__WORK REQUEST__
With the images left out, print every entry that follows exactly.

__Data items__
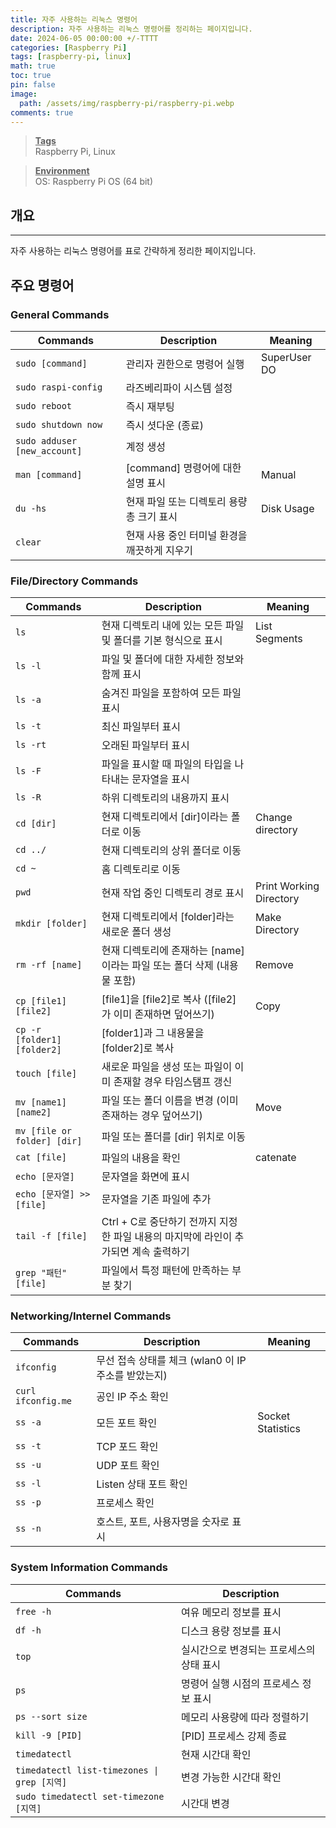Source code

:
 ```yaml
---
title: 자주 사용하는 리눅스 명령어
description: 자주 사용하는 리눅스 명령어를 정리하는 페이지입니다.
date: 2024-06-05 00:00:00 +/-TTTT
categories: [Raspberry Pi]
tags: [raspberry-pi, linux]
math: true
toc: true
pin: false
image:
  path: /assets/img/raspberry-pi/raspberry-pi.webp
comments: true
---
```


<blockquote class="prompt-info"><p><strong><u>Tags</u></strong> <br />
Raspberry Pi, Linux</p></blockquote>

<blockquote class="prompt-info"><p><strong><u>Environment</u></strong> <br />
OS: Raspberry Pi OS (64 bit) </p></blockquote>

## 개요

<hr />

자주 사용하는 리눅스 명령어를 표로 간략하게 정리한 페이지입니다.

## 주요 명령어

### **General Commands**

| Commands                     | Description                                  | Meaning      |
| ---------------------------- | -------------------------------------------- | ------------ |
| `sudo [command]`             | 관리자 권한으로 명령어 실행                  | SuperUser DO |
| `sudo raspi-config`          | 라즈베리파이 시스템 설정                     |              |
| `sudo reboot`                | 즉시 재부팅                                  |              |
| `sudo shutdown now`          | 즉시 셧다운 (종료)                           |              |
| `sudo adduser [new_account]` | 계정 생성                                    |
| `man [command]`              | [command] 명령어에 대한 설명 표시            | Manual       |
| `du -hs`                     | 현재 파일 또는 디렉토리 용량 총 크기 표시    | Disk Usage   |
| `clear`                      | 현재 사용 중인 터미널 환경을 깨끗하게 지우기 |              |

### **File/Directory Commands**

| Commands                    | Description                                                                          | Meaning                 |
| --------------------------- | ------------------------------------------------------------------------------------ | ----------------------- |
| `ls`                        | 현재 디렉토리 내에 있는 모든 파일 및 폴더를 기본 형식으로 표시                       | List Segments           |
| `ls -l`                     | 파일 및 폴더에 대한 자세한 정보와 함께 표시                                          |                         |
| `ls -a`                     | 숨겨진 파일을 포함하여 모든 파일 표시                                                |                         |
| `ls -t`                     | 최신 파일부터 표시                                                                   |
| `ls -rt`                    | 오래된 파일부터 표시                                                                 |
| `ls -F`                     | 파일을 표시할 때 파일의 타입을 나타내는 문자열을 표시                                |                         |
| `ls -R`                     | 하위 디렉토리의 내용까지 표시                                                        |                         |
| `cd [dir]`                  | 현재 디렉토리에서 [dir]이라는 폴더로 이동                                            | Change directory        |
| `cd ../`                    | 현재 디렉토리의 상위 폴더로 이동                                                     |                         |
| `cd ~`                      | 홈 디렉토리로 이동                                                                   |                         |
| `pwd`                       | 현재 작업 중인 디렉토리 경로 표시                                                    | Print Working Directory |
| `mkdir [folder]`            | 현재 디렉토리에서 [folder]라는 새로운 폴더 생성                                      | Make Directory          |
| `rm -rf [name]`             | 현재 디렉토리에 존재하는 [name]이라는 파일 또는 폴더 삭제 (내용물 포함)              | Remove                  |
| `cp [file1] [file2]`        | [file1]을 [file2]로 복사 ([file2]가 이미 존재하면 덮어쓰기)                          | Copy                    |
| `cp -r [folder1] [folder2]` | [folder1]과 그 내용물을 [folder2]로 복사                                             |                         |
| `touch [file]`              | 새로운 파일을 생성 또는 파일이 이미 존재할 경우 타임스탬프 갱신                      |                         |
| `mv [name1] [name2]`        | 파일 또는 폴더 이름을 변경 (이미 존재하는 경우 덮어쓰기)                             | Move                    |
| `mv [file or folder] [dir]` | 파일 또는 폴더를 [dir] 위치로 이동                                                   |                         |
| `cat [file]`                | 파일의 내용을 확인                                                                   | catenate                |
| `echo [문자열]`             | 문자열을 화면에 표시                                                                 |                         |
| `echo [문자열] >> [file]`   | 문자열을 기존 파일에 추가                                                            |                         |
| `tail -f [file]`            | Ctrl + C로 중단하기 전까지 지정한 파일 내용의 마지막에 라인이 추가되면 계속 출력하기 |                         |
| `grep "패턴" [file]`        | 파일에서 특정 패턴에 만족하는 부분 찾기                                              |                         |

### **Networking/Internel Commands**

| Commands           | Description                                         | Meaning           |
| ------------------ | --------------------------------------------------- | ----------------- |
| `ifconfig`         | 무선 접속 상태를 체크 (wlan0 이 IP 주소를 받았는지) |                   |
| `curl ifconfig.me` | 공인 IP 주소 확인                                   |                   |
| `ss -a`            | 모든 포트 확인                                      | Socket Statistics |
| `ss -t`            | TCP 포드 확인                                       |                   |
| `ss -u`            | UDP 포트 확인                                       |                   |
| `ss -l`            | Listen 상태 포트 확인                               |                   |
| `ss -p`            | 프로세스 확인                                       |                   |
| `ss -n`            | 호스트, 포트, 사용자명을 숫자로 표시                |                   |

### **System Information Commands**

| Commands                                    | Description                              |
| ------------------------------------------- | ---------------------------------------- |
| `free -h`                                   | 여유 메모리 정보를 표시                  |
| `df -h`                                     | 디스크 용량 정보를 표시                  |
| `top`                                       | 실시간으로 변경되는 프로세스의 상태 표시 |
| `ps`                                        | 명령어 실행 시점의 프로세스 정보 표시    |
| `ps --sort size`                            | 메모리 사용량에 따라 정렬하기            |
| `kill -9 [PID]`                             | [PID] 프로세스 강제 종료                 |
| `timedatectl`                               | 현재 시간대 확인                         |
| `timedatectl list-timezones \| grep [지역]` | 변경 가능한 시간대 확인                  |
| `sudo timedatectl set-timezone [지역]`      | 시간대 변경                              |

__EXERCISE RESPONSE__
Source code

:
 ```yaml
---
title: 자주 사용하는 리눅스 명령어
description: 자주 사용하는 리눅스 명령어를 정리하는 페이지입니다.
date: 2024-06-05 00:00:00 +/-TTTT
categories: [Raspberry Pi]
tags: [raspberry-pi, linux]
math: true
toc: true
pin: false
image:
  path: /assets/img/raspberry-pi/raspberry-pi.webp
comments: true
---
```


<blockquote class="prompt-info"><p><strong><u>Tags</u></strong> <br />
Raspberry Pi, Linux</p></blockquote>

<blockquote class="prompt-info"><p><strong><u>Environment</u></strong> <br />
OS: Raspberry Pi OS (64 bit) </p></blockquote>

## 개요

<hr />

자주 사용하는 리눅스 명령어를 표로 간략하게 정리한 페이지입니다.

## 주요 명령어

### **General Commands**

| Commands                     | Description                                  | Meaning      |
| ---------------------------- | -------------------------------------------- | ------------ |
| `sudo [command]`             | 관리자 권한으로 명령어 실행                  | SuperUser DO |
| `sudo raspi-config`          | 라즈베리파이 시스템 설정                     |              |
| `sudo reboot`                | 즉시 재부팅                                  |              |
| `sudo shutdown now`          | 즉시 셧다운 (종료)                           |              |
| `sudo adduser [new_account]` | 계정 생성                                    |
| `man [command]`              | [command] 명령어에 대한 설명 표시            | Manual       |
| `du -hs`                     | 현재 파일 또는 디렉토리 용량 총 크기 표시    | Disk Usage   |
| `clear`                      | 현재 사용 중인 터미널 환경을 깨끗하게 지우기 |              |

### **File/Directory Commands**

| Commands                    | Description                                                                          | Meaning                 |
| --------------------------- | ------------------------------------------------------------------------------------ | ----------------------- |
| `ls`                        | 현재 디렉토리 내에 있는 모든 파일 및 폴더를 기본 형식으로 표시                       | List Segments           |
| `ls -l`                     | 파일 및 폴더에 대한 자세한 정보와 함께 표시                                          |                         |
| `ls -a`                     | 숨겨진 파일을 포함하여 모든 파일 표시                                                |                         |
| `ls -t`                     | 최신 파일부터 표시                                                                   |
| `ls -rt`                    | 오래된 파일부터 표시                                                                 |
| `ls -F`                     | 파일을 표시할 때 파일의 타입을 나타내는 문자열을 표시                                |                         |
| `ls -R`                     | 하위 디렉토리의 내용까지 표시                                                        |                         |
| `cd [dir]`                  | 현재 디렉토리에서 [dir]이라는 폴더로 이동                                            | Change directory        |
| `cd ../`                    | 현재 디렉토리의 상위 폴더로 이동                                                     |                         |
| `cd ~`                      | 홈 디렉토리로 이동                                                                   |                         |
| `pwd`                       | 현재 작업 중인 디렉토리 경로 표시                                                    | Print Working Directory |
| `mkdir [folder]`            | 현재 디렉토리에서 [folder]라는 새로운 폴더 생성                                      | Make Directory          |
| `rm -rf [name]`             | 현재 디렉토리에 존재하는 [name]이라는 파일 또는 폴더 삭제 (내용물 포함)              | Remove                  |
| `cp [file1] [file2]`        | [file1]을 [file2]로 복사 ([file2]가 이미 존재하면 덮어쓰기)                          | Copy                    |
| `cp -r [folder1] [folder2]` | [folder1]과 그 내용물을 [folder2]로 복사                                             |                         |
| `touch [file]`              | 새로운 파일을 생성 또는 파일이 이미 존재할 경우 타임스탬프 갱신                      |                         |
| `mv [name1] [name2]`        | 파일 또는 폴더 이름을 변경 (이미 존재하는 경우 덮어쓰기)                             | Move                    |
| `mv [file or folder] [dir]` | 파일 또는 폴더를 [dir] 위치로 이동                                                   |                         |
| `cat [file]`                | 파일의 내용을 확인                                                                   | catenate                |
| `echo [문자열]`             | 문자열을 화면에 표시                                                                 |                         |
| `echo [문자열] >> [file]`   | 문자열을 기존 파일에 추가                                                            |                         |
| `tail -f [file]`            | Ctrl + C로 중단하기 전까지 지정한 파일 내용의 마지막에 라인이 추가되면 계속 출력하기 |                         |
| `grep "패턴" [file]`        | 파일에서 특정 패턴에 만족하는 부분 찾기                                              |                         |

### **Networking/Internel Commands**

| Commands           | Description                                         | Meaning           |
| ------------------ | --------------------------------------------------- | ----------------- |
| `ifconfig`         | 무선 접속 상태를 체크 (wlan0 이 IP 주소를 받았는지) |                   |
| `curl ifconfig.me` | 공인 IP 주소 확인                                   |                   |
| `ss -a`            | 모든 포트 확인                                      | Socket Statistics |
| `ss -t`            | TCP 포드 확인                                       |                   |
| `ss -u`            | UDP 포트 확인                                       |                   |
| `ss -l`            | Listen 상태 포트 확인                               |                   |
| `ss -p`            | 프로세스 확인                                       |                   |
| `ss -n`            | 호스트, 포트, 사용자명을 숫자로 표시                |                   |

### **System Information Commands**

| Commands                                    | Description                              |
| ------------------------------------------- | ---------------------------------------- |
| `free -h`                                   | 여유 메모리 정보를 표시                  |
| `df -h`                                     | 디스크 용량 정보를 표시                  |
| `top`                                       | 실시간으로 변경되는 프로세스의 상태 표시 |
| `ps`                                        | 명령어 실행 시점의 프로세스 정보 표시    |
| `ps --sort size`                            | 메모리 사용량에 따라 정렬하기            |
| `kill -9 [PID]`                             | [PID] 프로세스 강제 종료                 |
| `timedatectl`                               | 현재 시간대 확인                         |
| `timedatectl list-timezones \| grep [지역]` | 변경 가능한 시간대 확인                  |
| `sudo timedatectl set-timezone [지역]`      | 시간대 변경                              |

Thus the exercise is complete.